■ INFORMATION:

=== Begin Enclosure ===

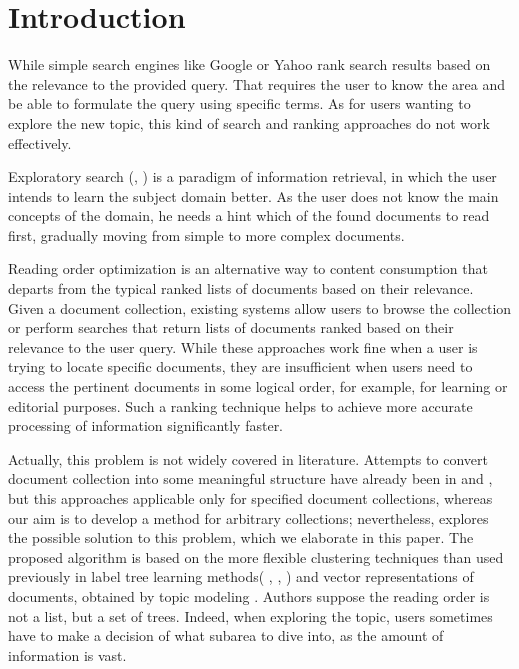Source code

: \documentclass[12pt,twoside]{article}
\title
{Topic Models Selection for Reading Orders Generation over Document Collections}
\author
{Mamonov~K.\,R.,  Vorontsov~K.\,V., Eremeev~M.\,A} %
\begin{document}
	
	\maketitle
	
	\section{Introduction}
    While simple search engines like Google or Yahoo rank search results based on the relevance to the provided query. That requires the user to know the area and be able to formulate the query using specific terms. As for users wanting to explore the new topic, this kind of search and ranking approaches do not work effectively.
    
    Exploratory search (\cite{white09exploratory}, \cite{marchionini06exploratory}) is a paradigm of information retrieval, in which the user intends to learn the subject domain better. As the user does not know the main concepts of the domain, he needs a hint which of the found documents to read first, gradually moving from simple to more complex documents. 
    
    Reading order optimization is an alternative way to content consumption that departs from the typical ranked lists of documents based on their relevance. Given a document collection, existing systems allow users to browse the collection or perform searches that return lists of documents ranked based on their relevance to the user query. While these approaches work fine when a user is trying to locate specific documents, they are insufficient when users need to access the pertinent documents in some logical order, for example, for learning or editorial purposes. Such a ranking technique helps to achieve more accurate processing of information significantly faster. 
    
    Actually, this problem is not widely covered in literature. Attempts to convert document collection into some meaningful structure have already been in \cite{journals/tkdd/ShahafG12} and \cite{conf/cikm/FengA09}, but this approaches applicable only for specified document collections, whereas our aim is to develop a method for arbitrary collections; nevertheless, \cite{conf/icde/KoutrikaLS15} explores the possible solution to this problem, which we elaborate in this paper. The proposed algorithm is based on the more flexible clustering techniques than used previously in label tree learning methods( \cite{conf/nips/BengioWG10}, \cite{conf/icpr/LiuCSTN12}, \cite{conf/webi/LiuT10}) and vector representations of documents, obtained by topic modeling \cite{hofmann1999probabilistic}. Authors suppose the reading order is not a list, but a set of trees. Indeed, when exploring the topic, users sometimes have to make a decision of what subarea to dive into, as the amount of information is vast. 
    
\end{document}
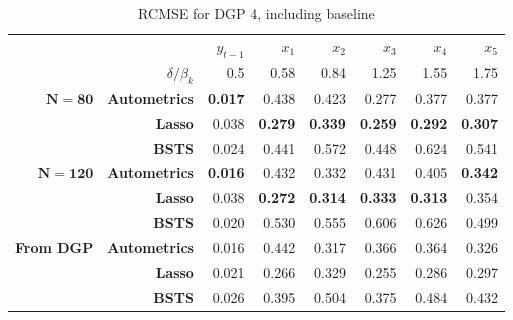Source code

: \begin{table}[htbp]
  \centering

   \begin{tabular}{r|r|rrrrrr}

          &       & $y_{t-1}$ & $x_{1}$ & $x_{2}$ & $x_{3}$ & $x_{4}$ & $x_{5}$ \\
          & $\delta/\beta_{k}$ &   0.5 & 0.58 &0.84 &1.25 &  1.55 & 1.75  \\
           \hline
    $\bm{N=80} $& \textbf{Autometrics} & \textbf{0.017} & 0.438 & 0.423 & 0.277 & 0.377 & 0.377 \\
    \textbf{} & \textbf{Lasso} & 0.038 & \textbf{0.279} & \textbf{0.339} & \textbf{0.259} & \textbf{0.292} & \textbf{0.307} \\
    \textbf{} & \textbf{BSTS} & 0.024 & 0.441 & 0.572 & 0.448 & 0.624 & 0.541 \\
    \hline
    $\bm{N=120}$ & \textbf{Autometrics} & \textbf{0.016} & 0.432 & 0.332 & 0.431 & 0.405 & \textbf{0.342} \\
    \textbf{} & \textbf{Lasso} & 0.038 & \textbf{0.272} & \textbf{0.314} & \textbf{0.333} &\textbf{ 0.313} & 0.354 \\
    \textbf{} & \textbf{BSTS} & 0.020 & 0.530 & 0.555 & 0.606 & 0.626 & 0.499 \\
    \hline
    \textbf{From DGP} & \textbf{Autometrics} & 0.016 & 0.442 & 0.317 & 0.366 & 0.364 & 0.326 \\
          & \textbf{Lasso} & 0.021 & 0.266 & 0.329 & 0.255 & 0.286 & 0.297 \\
          & \textbf{BSTS} & 0.026 & 0.395 & 0.504 & 0.375 & 0.484 & 0.432 \\

    \end{tabular}%
      \caption{RCMSE for DGP 4, including baseline}
  \label{DGP4CMSE}%
\end{table}%


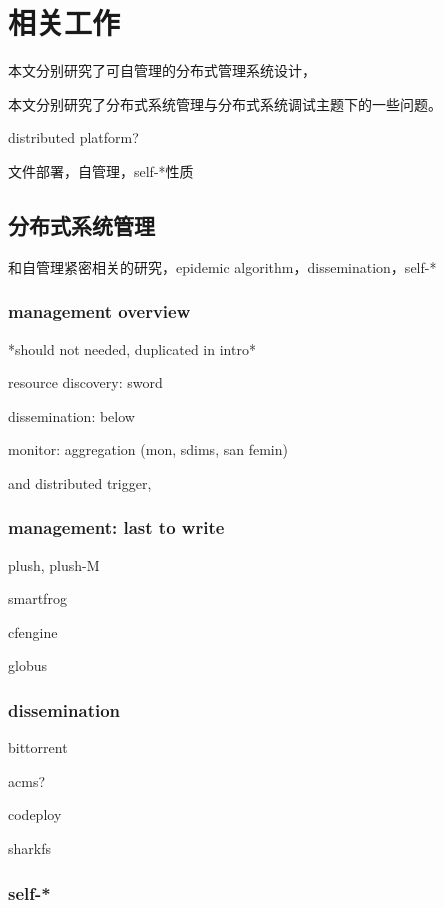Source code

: \chapter{相关工作}
\label{chap:related}

本文分别研究了可自管理的分布式管理系统设计，

本文分别研究了分布式系统管理与分布式系统调试主题下的一些问题。

distributed platform?

文件部署，自管理，self-*性质


\section{分布式系统管理}

和自管理紧密相关的研究，epidemic algorithm，dissemination，self-*

\subsection{management overview}

*should not needed, duplicated in intro*

resource discovery: sword

dissemination: below

monitor: aggregation (mon, sdims, san femin)

and distributed trigger, 

\subsection{management: last to write}

plush, plush-M

smartfrog

cfengine

globus

\subsection{dissemination}

bittorrent

acms?

codeploy

sharkfs

\subsection{self-*}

=== End Enclosure ===

■ WHAT IS REQUIRED:
Would you reproduce the lines above exactly, without carrying over the pictures?

■ EXERCISE SOLUTION:
Source code

: \documentclass[12pt,twoside]{article}
\title
{Topic Models Selection for Reading Orders Generation over Document Collections}
\author
{Mamonov~K.\,R.,  Vorontsov~K.\,V., Eremeev~M.\,A} %
\begin{document}
	
	\maketitle
	
	\section{Introduction}
    While simple search engines like Google or Yahoo rank search results based on the relevance to the provided query. That requires the user to know the area and be able to formulate the query using specific terms. As for users wanting to explore the new topic, this kind of search and ranking approaches do not work effectively.
    
    Exploratory search (\cite{white09exploratory}, \cite{marchionini06exploratory}) is a paradigm of information retrieval, in which the user intends to learn the subject domain better. As the user does not know the main concepts of the domain, he needs a hint which of the found documents to read first, gradually moving from simple to more complex documents. 
    
    Reading order optimization is an alternative way to content consumption that departs from the typical ranked lists of documents based on their relevance. Given a document collection, existing systems allow users to browse the collection or perform searches that return lists of documents ranked based on their relevance to the user query. While these approaches work fine when a user is trying to locate specific documents, they are insufficient when users need to access the pertinent documents in some logical order, for example, for learning or editorial purposes. Such a ranking technique helps to achieve more accurate processing of information significantly faster. 
    
    Actually, this problem is not widely covered in literature. Attempts to convert document collection into some meaningful structure have already been in \cite{journals/tkdd/ShahafG12} and \cite{conf/cikm/FengA09}, but this approaches applicable only for specified document collections, whereas our aim is to develop a method for arbitrary collections; nevertheless, \cite{conf/icde/KoutrikaLS15} explores the possible solution to this problem, which we elaborate in this paper. The proposed algorithm is based on the more flexible clustering techniques than used previously in label tree learning methods( \cite{conf/nips/BengioWG10}, \cite{conf/icpr/LiuCSTN12}, \cite{conf/webi/LiuT10}) and vector representations of documents, obtained by topic modeling \cite{hofmann1999probabilistic}. Authors suppose the reading order is not a list, but a set of trees. Indeed, when exploring the topic, users sometimes have to make a decision of what subarea to dive into, as the amount of information is vast. 
    
\end{document}
Source code

: \begin{table}[htbp]
  \centering

   \begin{tabular}{r|r|rrrrrr}

          &       & $y_{t-1}$ & $x_{1}$ & $x_{2}$ & $x_{3}$ & $x_{4}$ & $x_{5}$ \\
          & $\delta/\beta_{k}$ &   0.5 & 0.58 &0.84 &1.25 &  1.55 & 1.75  \\
           \hline
    $\bm{N=80} $& \textbf{Autometrics} & \textbf{0.017} & 0.438 & 0.423 & 0.277 & 0.377 & 0.377 \\
    \textbf{} & \textbf{Lasso} & 0.038 & \textbf{0.279} & \textbf{0.339} & \textbf{0.259} & \textbf{0.292} & \textbf{0.307} \\
    \textbf{} & \textbf{BSTS} & 0.024 & 0.441 & 0.572 & 0.448 & 0.624 & 0.541 \\
    \hline
    $\bm{N=120}$ & \textbf{Autometrics} & \textbf{0.016} & 0.432 & 0.332 & 0.431 & 0.405 & \textbf{0.342} \\
    \textbf{} & \textbf{Lasso} & 0.038 & \textbf{0.272} & \textbf{0.314} & \textbf{0.333} &\textbf{ 0.313} & 0.354 \\
    \textbf{} & \textbf{BSTS} & 0.020 & 0.530 & 0.555 & 0.606 & 0.626 & 0.499 \\
    \hline
    \textbf{From DGP} & \textbf{Autometrics} & 0.016 & 0.442 & 0.317 & 0.366 & 0.364 & 0.326 \\
          & \textbf{Lasso} & 0.021 & 0.266 & 0.329 & 0.255 & 0.286 & 0.297 \\
          & \textbf{BSTS} & 0.026 & 0.395 & 0.504 & 0.375 & 0.484 & 0.432 \\

    \end{tabular}%
      \caption{RCMSE for DGP 4, including baseline}
  \label{DGP4CMSE}%
\end{table}%


Source code

: \chapter{相关工作}
\label{chap:related}

本文分别研究了可自管理的分布式管理系统设计，

本文分别研究了分布式系统管理与分布式系统调试主题下的一些问题。

distributed platform?

文件部署，自管理，self-*性质


\section{分布式系统管理}

和自管理紧密相关的研究，epidemic algorithm，dissemination，self-*

\subsection{management overview}

*should not needed, duplicated in intro*

resource discovery: sword

dissemination: below

monitor: aggregation (mon, sdims, san femin)

and distributed trigger, 

\subsection{management: last to write}

plush, plush-M

smartfrog

cfengine

globus

\subsection{dissemination}

bittorrent

acms?

codeploy

sharkfs

\subsection{self-*}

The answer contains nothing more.